Flair: Classic Word Embedding baseline in POS far below that reported in the paper

Created on 27 Feb 2019 · 4Comments · Source: flairNLP/flair

Hi,

First thank you for the great work on this library! :)

I'm trying to replicate the "Classic Word Embedding + BiLSTM-CRF" result from http://aclweb.org/anthology/C18-1139 on the PTB POS dataset of 96.94 ± 0.02 accuracy.

I followed the instructions at https://github.com/zalandoresearch/flair/blob/master/resources/docs/EXPERIMENTS.md#penn-treebank-part-of-speech-tagging-english

My code and corpus statistics are available at https://gist.github.com/alexandres/a54506e31d038cce75f31d09c60c9df8

My corpus statistics exactly match those from https://nlp.stanford.edu/pubs/CICLing2011-manning-tagging.pdf , namely:

Unfortunately my POS accuracy is around 94% with the "Classic Word Embedding + BiLSTM-CRF" using the Komninos embeddings.

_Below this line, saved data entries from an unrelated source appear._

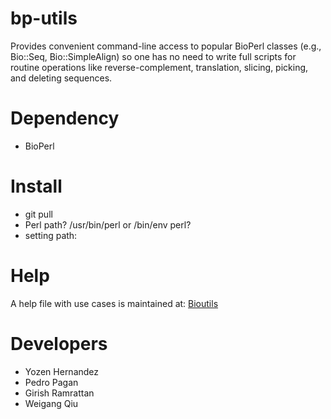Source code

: # bp-utils 
Provides convenient command-line access to popular BioPerl classes (e.g., Bio::Seq, Bio::SimpleAlign) so one has no need to write full scripts for routine operations like reverse-complement, translation, slicing, picking, and deleting sequences.

# Dependency
* BioPerl

# Install
* git pull
* Perl path? /usr/bin/perl or /bin/env perl?
* setting path: 

# Help 
A help file with use cases is maintained at: [Bioutils](http://diverge.hunter.cuny.edu/labwiki/Bioutils)

# Developers
* Yozen Hernandez
* Pedro Pagan
* Girish Ramrattan 
* Weigang Qiu

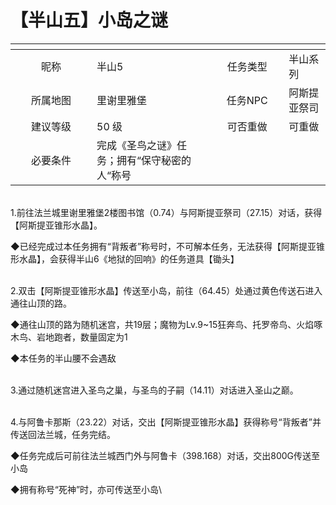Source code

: # 【半山五】小岛之谜

<table data-header-hidden><thead><tr><th width="114" align="center"></th><th></th><th width="101" align="center"></th><th></th></tr></thead><tbody><tr><td align="center">昵称</td><td>半山5</td><td align="center">任务类型</td><td>半山系列</td></tr><tr><td align="center">所属地图</td><td>里谢里雅堡</td><td align="center">任务NPC</td><td>阿斯提亚祭司</td></tr><tr><td align="center">建议等级</td><td>50 级</td><td align="center">可否重做</td><td>可重做</td></tr><tr><td align="center">必要条件</td><td>完成《圣鸟之谜》任务；拥有“保守秘密的人“称号</td><td align="center"></td><td></td></tr></tbody></table>

\
1.前往法兰城里谢里雅堡2楼图书馆（0.74）与阿斯提亚祭司（27.15）对话，获得【阿斯提亚锥形水晶】。

◆已经完成过本任务拥有“背叛者”称号时，不可解本任务，无法获得【阿斯提亚锥形水晶】，会获得半山6《地狱的回响》的任务道具【锄头】

\
2.双击【阿斯提亚锥形水晶】传送至小岛，前往（64.45）处通过黄色传送石进入通往山顶的路。

◆通往山顶的路为随机迷宫，共19层；魔物为Lv.9\~15狂奔鸟、托罗帝鸟、火焰啄木鸟、岩地跑者，数量固定为1

◆本任务的半山腰不会遇敌

\
3.通过随机迷宫进入圣鸟之巢，与圣鸟的子嗣（14.11）对话进入圣山之巅。

\
4.与阿鲁卡那斯（23.22）对话，交出【阿斯提亚锥形水晶】获得称号“背叛者”并传送回法兰城，任务完结。

◆任务完成后可前往法兰城西门外与阿鲁卡（398.168）对话，交出800G传送至小岛

◆拥有称号“死神”时，亦可传送至小岛\
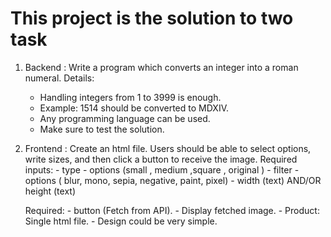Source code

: # This project is the solution to two task

1. Backend : 
	Write a program which converts an integer into a roman numeral. Details:
	- Handling integers from 1 to 3999 is enough.
	- Example: 1514 should be converted to MDXIV.
	- Any programming language can be used.
	- Make sure to test the solution.

2. Frontend : 
	Create an html file. Users should be able to select options, write sizes, and then click a button to receive the image.
	Required inputs: - type - options (small , medium ,square , original )
			 - filter - options ( blur, mono, sepia, negative, paint, pixel)
			 - width (text) AND/OR height (text)

	Required: - button (Fetch from API).
		  - Display fetched image.
		  - Product: Single html file.
		  - Design could be very simple.
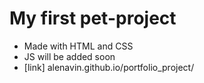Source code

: # My first pet-project

- Made with HTML and CSS
- JS will be added soon
- [link] alenavin.github.io/portfolio_project/

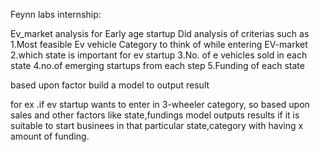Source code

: Feynn labs internship:

Ev_market analysis for Early age startup 
Did analysis of criterias such as
1.Most feasible Ev vehicle Category to think of while entering EV-market
2.which state is important for ev startup
3.No. of e vehicles sold in each state
4.no.of emerging startups from each step 
5.Funding of each state 

based upon factor build a model to output result

for ex .if ev startup wants to enter in 3-wheeler category, so based upon sales and other factors like state,fundings model outputs results 
if it is suitable to start businees in that particular state,category with having x amount of funding.
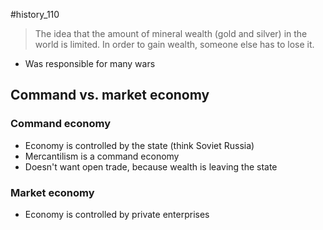 #history_110 

> The idea that the amount of mineral wealth (gold and silver) in the world is limited. In order to gain wealth, someone else has to lose it.

- Was responsible for many wars

## Command vs. market economy

### Command economy

- Economy is controlled by the state (think Soviet Russia)
- Mercantilism is a command economy
- Doesn't want open trade, because wealth is leaving the state

### Market economy

- Economy is controlled by private enterprises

Any idea what I'm doing wrong?

Note: I notice that the embeddings are not fine-tuned during training. There is no mention of this in the paper. Perhaps this is the cause?

Thanks!

question wontfix

Source

alexandres

Most helpful comment

Cool, thanks for checking this out!

For us, this means we have to take a closer look what changed between the versions. Generally, quality should get better with newer versions not the other way around :) We'll take a look!

alanakbik on 28 Feb 2019

❤2 👍1

All 4 comments

Hi @alexandres that is strange - your code looks good.

Could you try going back to Flair version 0.2. and run the experiment again with the instructions in the 0.2. EXPERIMENTS.md?

alanakbik on 28 Feb 2019

Thanks a bunch @alanakbik . That did it!

On latest (pip install flair) release, scores at the end of training:

2019-02-27 23:49:38,087 loading file resources/taggers/pos-extvec/best-model.pt     
2019-02-27 23:50:44,474 MICRO_AVG: acc 0.9358 - f1-score 0.9668                     
2019-02-27 23:50:44,475 MACRO_AVG: acc 0.876 - f1-score 0.9218586956521738

On v0.2.0, after a single epoch:

0       (11:45:56)      11.641517       0       0.100000        DEV   7082      0.9462540222208731      TEST    7095 0.9452774307001712

So 0.9358 for 150 epochs vs 0.94625 for 1 epoch.

Thanks! You saved me a lot of time.

alexandres on 28 Feb 2019

Cool, thanks for checking this out!

For us, this means we have to take a closer look what changed between the versions. Generally, quality should get better with newer versions not the other way around :) We'll take a look!

alanakbik on 28 Feb 2019

❤2 👍1

This issue has been automatically marked as stale because it has not had recent activity. It will be closed if no further activity occurs. Thank you for your contributions.